When you first login to the app, you have to use a special phrase you created on the website. This is often long and requires you carefully type it on your iPhone. Going forward, you access your banking app using a four digit passcode. If you are looking to check your balance to see how much cash you have available, this quick access is mighty helpful.
As you make transactions, they show up in a beautiful list under the Activity tab. Simple will auto-tag your transactions. For example, a recent trip to Starbucks is categorized as Fast Food, just one of a broad list of categories. Similar to Mint, Simple.com allows you to easily track your expenditures by category. Tap on a category and you can see how much was spent on restaurants or fast food. A neat feature was a restaurant purchase that had a breakdown of how much was spent on food and how much was tipped.
The Simple app allows you to add an image to your purchase information along with notes and hashtags that you create. The app provides a visual reminder of a recent lunch I enjoyed at the Five Bucks Drinkery. Not only do I frequent the finest eating establishments, but I know have visual proof of a tasty pulled pork sandwich and Corona I enjoyed for my $14.50. If I want to return to that specific restaurant, I can tap on the map to reveal the location.
I didn’t receive a checkbook from Simple. It doesn’t exist and quite honestly, it shouldn’t in this day and age. All of my transactions are online and payments are processed no differently. You set up contacts within Simple and tap on their account to send money. While you rely on the desktop website for a number of features, most are the initial setup and the process is world’s better than my old bank.
Tracking and Goal Setting
The Simple website makes it incredibly easy to keep track of where you are spending your money. It’s similar to Mint, but whereas you can add all sorts of accounts to Mint.com, Simple is limited to your checking account. There is no reason why someone could not add Simple to their Mint account, but it would certainly create some overlap. Simple seems to cater to a group that wants one card to rule them all. If you currently use one debit card for purchases, you might be able wrap all of what you get from Mint from your Simple account. I’m a casual Mint user, so I’d advise anyone looking to make the jump to do a comparison of features most important to you and see if those are available with Simple.
Simple also allows for easy goal setting, be it a vacation or saving up for a new iPad 5. You can set a date, amount, reason for saving and how much will be ‘moved into your goal’ each day until you reach your target. Like everything on the website, setting this up is easy, although I never finalized a goal due to my consistently low balances as a result of juggling my Citibank and Simple bank accounts.
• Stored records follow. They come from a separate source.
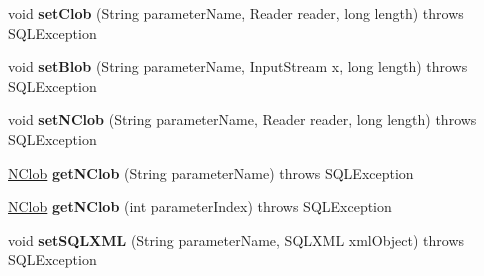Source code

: \begin{DoxyCompactItemize}
\item 
\mbox{\label{classcom_1_1mysql_1_1cj_1_1jdbc_1_1_callable_statement_wrapper_a4f0c0d2c54d1f606b358f14cd813c512}} 
void {\bfseries set\+Clob} (String parameter\+Name, Reader reader, long length)  throws S\+Q\+L\+Exception 
\item 
\mbox{\label{classcom_1_1mysql_1_1cj_1_1jdbc_1_1_callable_statement_wrapper_a1974f16b798c706bd3681e3389f53fe3}} 
void {\bfseries set\+Blob} (String parameter\+Name, Input\+Stream x, long length)  throws S\+Q\+L\+Exception 
\item 
\mbox{\label{classcom_1_1mysql_1_1cj_1_1jdbc_1_1_callable_statement_wrapper_a4935cb1ad5e7c4f68ce3a3a5f7e2b542}} 
void {\bfseries set\+N\+Clob} (String parameter\+Name, Reader reader, long length)  throws S\+Q\+L\+Exception 
\item 
\mbox{\label{classcom_1_1mysql_1_1cj_1_1jdbc_1_1_callable_statement_wrapper_af5b953f4902e3556ae6413d8a4511d67}} 
\mbox{\hyperlink{classcom_1_1mysql_1_1cj_1_1jdbc_1_1_n_clob}{N\+Clob}} {\bfseries get\+N\+Clob} (String parameter\+Name)  throws S\+Q\+L\+Exception 
\item 
\mbox{\label{classcom_1_1mysql_1_1cj_1_1jdbc_1_1_callable_statement_wrapper_abe8d5eac91ef25deeb1ea7d93347f4ab}} 
\mbox{\hyperlink{classcom_1_1mysql_1_1cj_1_1jdbc_1_1_n_clob}{N\+Clob}} {\bfseries get\+N\+Clob} (int parameter\+Index)  throws S\+Q\+L\+Exception 
\item 
\mbox{\label{classcom_1_1mysql_1_1cj_1_1jdbc_1_1_callable_statement_wrapper_a885797b88f92cf77bf9db32504077b0c}} 
void {\bfseries set\+S\+Q\+L\+X\+ML} (String parameter\+Name, S\+Q\+L\+X\+ML xml\+Object)  throws S\+Q\+L\+Exception 
\item 
\mbox{\label{classcom_1_1mysql_1_1cj_1_1jdbc_1_1_callable_statement_wrapper_acaea5b4f0f7a3c49b2aa04b100b5ba97}} 

\end{DoxyCompactItemize}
- Your bank isn’t as cool as Simple.
- Great support
- Fantastic banking app
- Large number of support ATM’s
- Nice variety of budgeting, goal setting tools
- No local branches
- Growing pains have seen services go offline on occasion
- Transferring money takes 2 days minimum
- No rewards program
During the past two months, there was nothing about my banking with Simple that jumped out as a revolutionary. There was a certain level of difficulty with having to manage two bank accounts. I suppose that’s the challenge facing them, as most people feel a certain comfort level of having a local branch.
For someone looking to go all in with Simple, they offer a nice myriad of budget tools that rival Mint, the popular finance tracking service. In order to take full advantage of their budget tools, you’ll need to commit to the Simple Visa debit card, thus giving up any rewards programs. Simple excels at improving your online and app based banking. Throughout my two months, I had such an appreciation for how they manage to reduce the clutter and provide information that I needed and fast. I can say unequivocally that Simple provides for a truly pleasurable banking experience that was unmatched by my old, traditional bank.